╔══
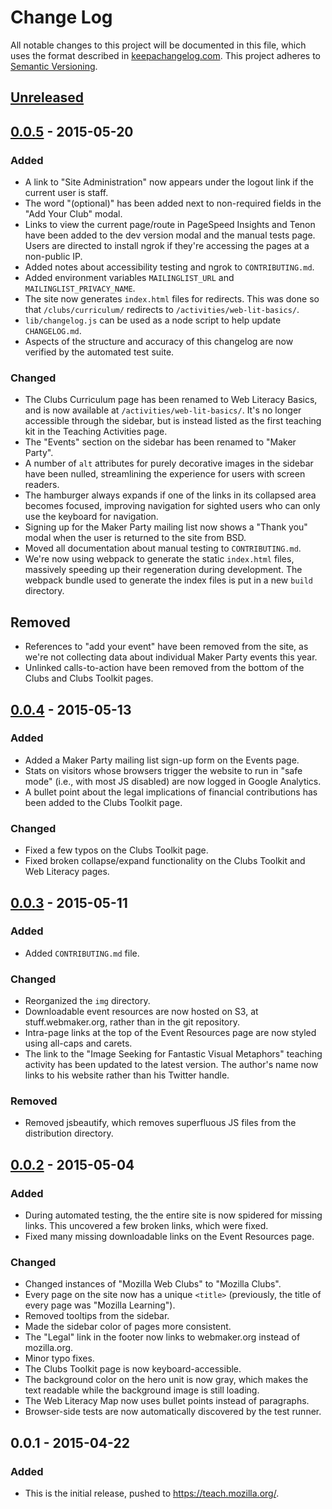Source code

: # Change Log
All notable changes to this project will be documented in this file,
which uses the format described in
[keepachangelog.com](http://keepachangelog.com/). This project adheres
to [Semantic Versioning](http://semver.org/).

## [Unreleased][unreleased]

## [0.0.5][] - 2015-05-20
### Added
- A link to "Site Administration" now appears under the logout
  link if the current user is staff.
- The word "(optional)" has been added next to non-required
  fields in the "Add Your Club" modal.
- Links to view the current page/route in PageSpeed Insights
  and Tenon have been added to the dev version modal and
  the manual tests page. Users are directed to install ngrok
  if they're accessing the pages at a non-public IP.
- Added notes about accessibility testing and ngrok
  to `CONTRIBUTING.md`.
- Added environment variables `MAILINGLIST_URL`
  and `MAILINGLIST_PRIVACY_NAME`.
- The site now generates `index.html` files for redirects. This
  was done so that `/clubs/curriculum/` redirects to 
  `/activities/web-lit-basics/`.
- `lib/changelog.js` can be used as a node script to help
  update `CHANGELOG.md`.
- Aspects of the structure and accuracy of this
  changelog are now verified by the automated test suite.

### Changed
- The Clubs Curriculum page has been renamed to 
  Web Literacy Basics, and is now available at
  `/activities/web-lit-basics/`. It's no longer accessible
  through the sidebar, but is instead listed as the
  first teaching kit in the Teaching Activities page.
- The "Events" section on the sidebar has been renamed to
  "Maker Party".
- A number of `alt` attributes for purely decorative
  images in the sidebar have been nulled, streamlining
  the experience for users with screen readers.
- The hamburger always expands if one of the links in its
  collapsed area becomes focused, improving navigation for
  sighted users who can only use the keyboard for navigation.
- Signing up for the Maker Party mailing list now shows
  a "Thank you" modal when the user is returned to the 
  site from BSD.
- Moved all documentation about manual testing to
  `CONTRIBUTING.md`.
- We're now using webpack to generate the static
  `index.html` files, massively speeding up their
  regeneration during development. The webpack bundle
  used to generate the index files is put in a new
  `build` directory.

## Removed
- References to "add your event" have been removed from
  the site, as we're not collecting data about individual
  Maker Party events this year.
- Unlinked calls-to-action have been removed from the bottom
  of the Clubs and Clubs Toolkit pages.

## [0.0.4][] - 2015-05-13
### Added
- Added a Maker Party mailing list sign-up form on the Events page.
- Stats on visitors whose browsers trigger the website to run
  in "safe mode" (i.e., with most JS disabled) are now logged in
  Google Analytics.
- A bullet point about the legal implications of financial
  contributions has been added to the Clubs Toolkit page.

### Changed
- Fixed a few typos on the Clubs Toolkit page.
- Fixed broken collapse/expand functionality on the Clubs Toolkit
  and Web Literacy pages.

## [0.0.3][] - 2015-05-11
### Added
- Added `CONTRIBUTING.md` file.

### Changed
- Reorganized the `img` directory.
- Downloadable event resources are now hosted on S3, at
  stuff.webmaker.org, rather than in the git repository.
- Intra-page links at the top of the Event Resources page are now
  styled using all-caps and carets.
- The link to the "Image Seeking for Fantastic Visual Metaphors"
  teaching activity has been updated to the latest version. The
  author's name now links to his website rather than his Twitter handle.

### Removed
- Removed jsbeautify, which removes superfluous JS files from the
  distribution directory.

## [0.0.2][] - 2015-05-04
### Added
- During automated testing, the the entire site is now spidered for missing
  links. This uncovered a few broken links, which were fixed.
- Fixed many missing downloadable links on the Event Resources page.

### Changed
- Changed instances of "Mozilla Web Clubs" to "Mozilla Clubs".
- Every page on the site now has a unique `<title>` (previously, the
  title of every page was "Mozilla Learning").
- Removed tooltips from the sidebar.
- Made the sidebar color of pages more consistent.
- The "Legal" link in the footer now links to webmaker.org instead of
  mozilla.org.
- Minor typo fixes.
- The Clubs Toolkit page is now keyboard-accessible.
- The background color on the hero unit is now gray, which makes
  the text readable while the background image is still loading.
- The Web Literacy Map now uses bullet points instead of paragraphs.
- Browser-side tests are now automatically discovered by the test runner.

## 0.0.1 - 2015-04-22
### Added
- This is the initial release, pushed to https://teach.mozilla.org/.

[unreleased]: https://github.com/mozilla/teach.webmaker.org/compare/v0.0.5...HEAD
[0.0.5]: https://github.com/mozilla/teach.webmaker.org/compare/v0.0.4...v0.0.5
[0.0.4]: https://github.com/mozilla/teach.webmaker.org/compare/v0.0.3...v0.0.4
[0.0.3]: https://github.com/mozilla/teach.webmaker.org/compare/v0.0.2...v0.0.3
[0.0.2]: https://github.com/mozilla/teach.webmaker.org/compare/v0.0.1...v0.0.2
╚══
Work request: Identify every line above with the string "color" in it. Copy those lines.

Task result:
- Made the sidebar color of pages more consistent.
- The background color on the hero unit is now gray, which makes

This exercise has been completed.